University of Texas Health Science Center San Antonio, TX
Aws Alameri, MD1, Abdulrahman Museedi, MD1, Mustafa Al Qaisi, MD1, Alfarooq Alshaikhli, MD2, Andrew Kim, MD1; 1University of Texas Health Science Center, San Antonio, TX; 2Kaplan Medical Center, Houston, TX
Introduction: Cryptococcus neoformans (CN) is the most common systemic fungal infection in patients with AIDS and can affect multiple organs with variable tendencies. Here we present a case of rare pancreatic involvement with CN raising suspicion for other conditions.
Methods: A 26 year old male with a history of intravenous drug use who presented with 2 episodes of new onset tonic-clonic seizure. He also reported headaches, nausea, vomiting, diarrhea and weight loss. Upon physical exam, the patient was afebrile, hemodynamically stable, alert, oriented and without nuchal rigidity. Non-contrast CT and CT angiography scans of the head were unremarkable. Due to continued headache and lethargy, he was treated empirically for meningitis with broad spectrum antibiotics (ABC) and anti-virals. HIV screen came back positive with very high viral load and very low CD4 count. Given his gastrointestinal symptoms in the setting of transaminitis, the patient received an abdominal ultrasound which showed concerns for pancreatic atrophy. CT scan of the abdomen with contrast showed an ill-defined pancreatic tail mass along with splenic nodules and mesenteric lymphadenopathy concerning for lymphoma or malignancy. CT-guided biopsy of the lesions was performed and was negative for malignancy. Collectively based on biopsies, blood cultures and LP studies, the patient was given the diagnosis of disseminated cryptococcal infection (DCI). He was treated with 2 weeks of amphotericin and flucytosine, followed by 8 weeks of fluconazole 800 mg daily, with the plan to continue it for 1 year along with periodic LP’s and seizure prophylaxis. Weeks later, he was initiated on HAART. Discussion: CN most commonly involves the CNS and lungs presenting as meningitis or pneumonia. However, it frequently spreads hematogenously to affect multiple systems like bone marrow, LNs, spleen, kidneys, skin, and retina, especially in immunosuppressed patients.

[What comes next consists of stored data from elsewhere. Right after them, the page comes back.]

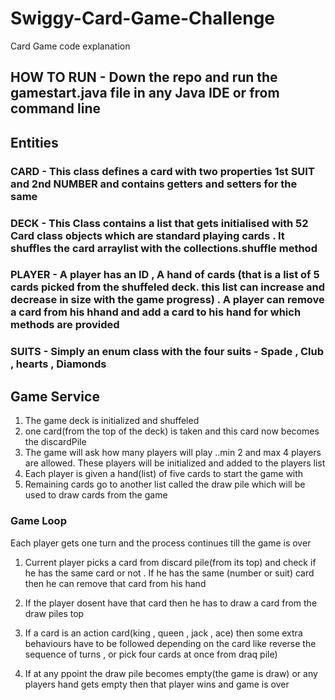 # Swiggy-Card-Game-Challenge
Card Game code explanation

## HOW TO RUN -  Down the repo and run the gamestart.java file in any Java IDE or from command line


## Entities

### CARD - This class defines a card with two properties 1st SUIT and 2nd NUMBER and contains getters and setters for the same 

### DECK - This Class contains a list that gets initialised with 52 Card class objects which are standard playing cards . It shuffles the card arraylist with the collections.shuffle method

### PLAYER - A player has an ID , A hand of cards (that is a list of 5 cards picked from the shuffeled deck. this list can increase and decrease in size with the game progress) . A player can remove a card from his hhand and add a card to his hand for which methods are provided 
          
### SUITS -  Simply an enum class with the four suits - Spade , Club , hearts , Diamonds



## Game Service

1. The game deck is initialized and shuffeled
2. one card(from the top of the deck) is taken and this card now becomes the discardPile 
3. The game will ask how many players will play ..min 2 and max 4 players are allowed. These players will be initialized and added to the players list
4. Each player is given a hand(list) of five cards to start the game with
5. Remaining cards go to another list called the draw pile which will be used to draw cards from the game



### Game Loop
Each player gets one turn and the process continues till the game is over

1. Current player picks a card from discard pile(from its top) and check if he has the same card or not . If he has the same (number or suit) card then he can remove that card from his hand

2. If the player dosent have that card then he has to draw a card from the draw piles top


3. If  a card is an action card(king , queen , jack , ace) then some extra behaviours have to be followed depending on the card like reverse the sequence of turns , or pick four cards at once from draq pile)

4. If at any ppoint the draw pile becomes empty(the game is draw) or any players hand gets empty then that player wins and game is over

This potential widespread involvement can cause a variety of non-specific symptoms, making it difficult to identify an etiology. Pancreatic involvement is rare but can cause extensive damage of pancreatic parenchyma, and in this case appeared as a pancreatic tail mass. When coupled with splenic and lymph node involvement, it can mimic a lymphoreticular disorders, such as non-Hodgkin’s lymphoma. Although all testing pointed to a DCI as a cause of this patient’s symptoms, given that AIDS patients are at higher risk of lymphomas, a biopsy was ultimately needed to rule out malignancy.
Cross section showing ill-defined enlargement and hypoattenuation within the pancreatic tail. There is loss of discrete fat plane between the pancreatic tail and the spleen. This is secondary to a soft tissue density mass measuring approximately 6.0 x 3.1 cm. Also innumerable splenic hypodense lesions with internal attenuation
Coronal section showing ill-defined enlargement and hypoattenuation within the pancreatic tail. There is loss of discrete fat plane between the pancreatic tail and the spleen. This is secondary to a soft tissue density mass measuring approximately 6.0 x 3.1 cm. Also innumerable splenic hypodense lesions with internal attenuation
Disclosures: Aws Alameri indicated no relevant financial relationships. Abdulrahman Museedi indicated no relevant financial relationships. Mustafa Al Qaisi indicated no relevant financial relationships. Alfarooq Alshaikhli indicated no relevant financial relationships. Andrew Kim indicated no relevant financial relationships.